16th March 2026
Below are the most likely ways Scotland will handle the funding, based on how similar funds have been used before and the tools they already have.
Many people not on benefits may get very little or nothing.
Targeted payments to low-income households (most likely)
The Scottish Government usually targets heating support through benefits or income-tested schemes.
Examples of existing mechanisms:
Social Security Scotland winter payments
Winter Heating Payment for people on certain benefits
Pension Age Winter Heating Payment for pensioners
These payments are often automatic if you already receive certain benefits, which means the oil-support money could simply be added as a top-up or one-off payment to similar groups.
Implication:
likely restricted to people on benefits or low incomes.
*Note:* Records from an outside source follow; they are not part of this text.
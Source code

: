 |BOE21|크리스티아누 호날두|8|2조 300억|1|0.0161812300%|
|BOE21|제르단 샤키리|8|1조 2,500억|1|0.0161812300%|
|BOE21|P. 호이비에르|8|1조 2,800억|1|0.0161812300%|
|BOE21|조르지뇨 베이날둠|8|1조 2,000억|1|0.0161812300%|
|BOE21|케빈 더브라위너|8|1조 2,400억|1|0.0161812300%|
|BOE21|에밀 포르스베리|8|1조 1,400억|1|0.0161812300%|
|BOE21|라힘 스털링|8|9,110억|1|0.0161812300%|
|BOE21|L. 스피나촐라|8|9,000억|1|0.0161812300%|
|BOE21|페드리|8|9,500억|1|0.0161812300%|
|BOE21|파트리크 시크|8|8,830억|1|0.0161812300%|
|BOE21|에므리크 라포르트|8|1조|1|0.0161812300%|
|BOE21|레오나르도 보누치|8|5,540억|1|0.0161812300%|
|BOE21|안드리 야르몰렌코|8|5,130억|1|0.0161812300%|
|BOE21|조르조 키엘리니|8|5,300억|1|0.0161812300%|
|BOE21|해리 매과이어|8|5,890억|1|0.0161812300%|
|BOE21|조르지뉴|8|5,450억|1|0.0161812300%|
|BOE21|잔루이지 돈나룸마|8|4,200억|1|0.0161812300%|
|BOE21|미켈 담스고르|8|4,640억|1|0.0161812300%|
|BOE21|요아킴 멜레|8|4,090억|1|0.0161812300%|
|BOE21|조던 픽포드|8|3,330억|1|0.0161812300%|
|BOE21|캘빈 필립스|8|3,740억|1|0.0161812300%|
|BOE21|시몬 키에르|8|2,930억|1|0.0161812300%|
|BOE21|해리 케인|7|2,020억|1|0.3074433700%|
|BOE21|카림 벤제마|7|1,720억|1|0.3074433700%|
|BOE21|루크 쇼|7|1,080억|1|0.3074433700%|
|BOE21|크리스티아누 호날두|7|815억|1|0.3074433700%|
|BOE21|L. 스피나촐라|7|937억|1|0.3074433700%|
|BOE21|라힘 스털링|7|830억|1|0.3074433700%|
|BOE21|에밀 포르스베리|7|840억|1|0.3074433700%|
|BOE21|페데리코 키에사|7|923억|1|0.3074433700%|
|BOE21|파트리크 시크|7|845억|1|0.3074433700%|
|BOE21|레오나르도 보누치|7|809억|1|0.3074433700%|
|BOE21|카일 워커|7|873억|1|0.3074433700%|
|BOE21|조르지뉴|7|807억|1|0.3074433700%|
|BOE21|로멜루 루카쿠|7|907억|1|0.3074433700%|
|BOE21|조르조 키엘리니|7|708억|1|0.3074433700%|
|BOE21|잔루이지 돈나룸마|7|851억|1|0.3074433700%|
Distribution through councils or crisis funds
Another common route is through local authorities via schemes like the Scottish Welfare Fund, which gives Crisis Grants for essentials such as heating costs.
In that model:
Local councils decide eligibility
Payments go to households facing hardship or emergency heating costs.
Implication:
restricted but case-by-case rather than universal.
Direct "one-off heating-oil payment" (possible but less certain)
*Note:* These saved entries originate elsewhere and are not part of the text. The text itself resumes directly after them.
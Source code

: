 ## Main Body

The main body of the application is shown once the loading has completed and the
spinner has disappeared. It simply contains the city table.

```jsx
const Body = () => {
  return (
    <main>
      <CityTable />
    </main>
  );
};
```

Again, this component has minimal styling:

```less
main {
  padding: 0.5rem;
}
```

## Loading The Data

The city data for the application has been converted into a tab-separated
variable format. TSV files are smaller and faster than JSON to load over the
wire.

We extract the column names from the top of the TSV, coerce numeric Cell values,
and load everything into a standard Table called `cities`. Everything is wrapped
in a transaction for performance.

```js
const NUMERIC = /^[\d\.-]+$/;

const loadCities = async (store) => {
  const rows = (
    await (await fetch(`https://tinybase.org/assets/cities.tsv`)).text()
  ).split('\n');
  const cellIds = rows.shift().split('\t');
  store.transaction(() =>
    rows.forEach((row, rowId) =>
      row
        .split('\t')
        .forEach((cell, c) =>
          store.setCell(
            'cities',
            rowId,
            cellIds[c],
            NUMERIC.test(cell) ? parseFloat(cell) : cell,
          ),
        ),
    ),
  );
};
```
During previous energy crises, households using oil or LPG got one-off alternative-fuel payments (for example £200 grants).
The Scottish Government could replicate that, but because the total Scotland allocation is relatively small (£4.6 m), it would likely mean:
only certain households qualify, or
payments are quite small if universal.
Energy-efficiency or rural-home schemes (least likely for this fund)
Some money in Scotland goes toward:
insulation
heat pumps
efficiency grants like the Home Energy Scotland grant/loan scheme.
But because the UK announcement specifically targets short-term heating-oil price spikes, it's more likely to be direct bill help rather than long-term upgrades.
It remains to be seen how the Scottish Government will decide what the route for the money will be. As the amount is small once taking into account the numbers of people using heating oil are likely still not going to get enough to really reduce the bills.